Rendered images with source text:
--------

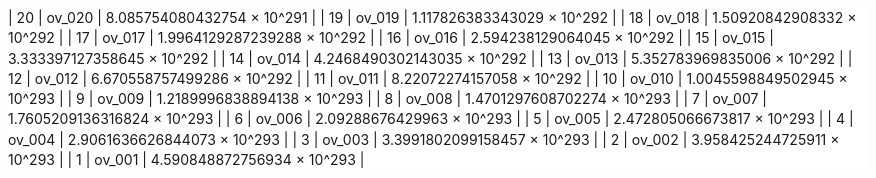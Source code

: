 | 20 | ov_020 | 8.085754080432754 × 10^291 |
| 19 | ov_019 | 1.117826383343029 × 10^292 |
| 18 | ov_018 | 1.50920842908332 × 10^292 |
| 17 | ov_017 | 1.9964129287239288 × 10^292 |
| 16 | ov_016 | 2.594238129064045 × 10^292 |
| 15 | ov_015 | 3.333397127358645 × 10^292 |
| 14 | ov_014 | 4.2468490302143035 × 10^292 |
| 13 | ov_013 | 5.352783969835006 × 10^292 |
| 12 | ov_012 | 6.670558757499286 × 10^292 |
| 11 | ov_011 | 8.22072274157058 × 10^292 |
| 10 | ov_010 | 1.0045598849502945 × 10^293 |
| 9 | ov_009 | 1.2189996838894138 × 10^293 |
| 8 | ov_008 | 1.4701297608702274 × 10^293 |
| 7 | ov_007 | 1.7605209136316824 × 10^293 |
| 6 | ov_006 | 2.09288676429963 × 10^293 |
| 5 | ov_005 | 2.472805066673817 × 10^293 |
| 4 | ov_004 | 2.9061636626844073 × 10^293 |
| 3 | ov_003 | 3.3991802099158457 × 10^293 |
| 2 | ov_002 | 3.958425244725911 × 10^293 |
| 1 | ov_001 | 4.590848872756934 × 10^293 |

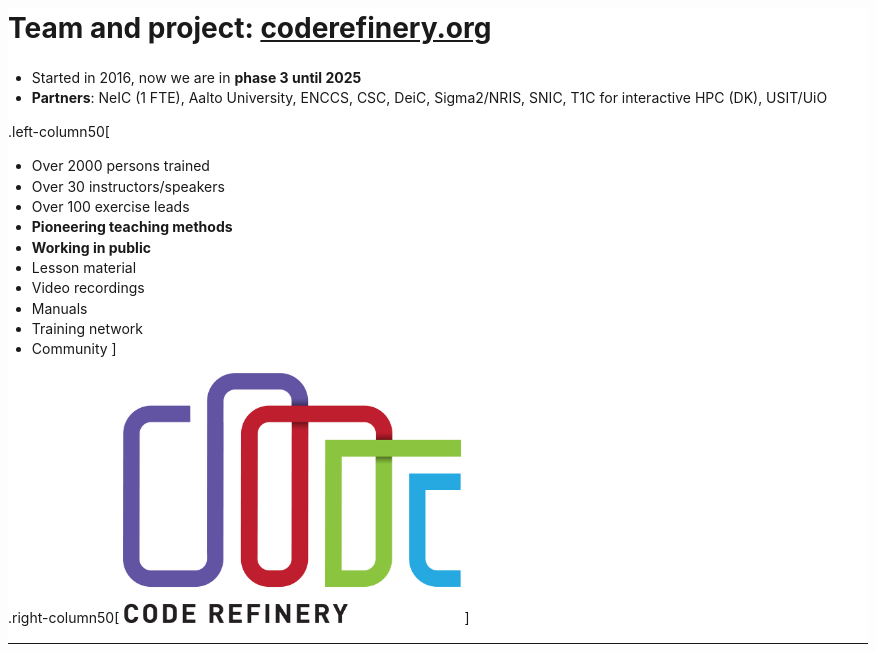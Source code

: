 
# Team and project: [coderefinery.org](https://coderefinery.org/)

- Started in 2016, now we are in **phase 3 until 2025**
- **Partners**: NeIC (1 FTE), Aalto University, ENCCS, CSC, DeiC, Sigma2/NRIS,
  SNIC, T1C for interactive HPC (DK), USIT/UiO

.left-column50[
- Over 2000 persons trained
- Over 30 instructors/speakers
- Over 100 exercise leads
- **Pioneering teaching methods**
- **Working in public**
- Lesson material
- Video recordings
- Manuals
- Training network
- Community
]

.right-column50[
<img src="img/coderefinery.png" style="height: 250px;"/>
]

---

--------

▸ EXERCISE OBJECTIVE: In the records above, some lines hold the word "coderefinery"; copy each such line.

▸ TASK RESPONSE:
# Team and project: [coderefinery.org](https://coderefinery.org/)
<img src="img/coderefinery.png" style="height: 250px;"/>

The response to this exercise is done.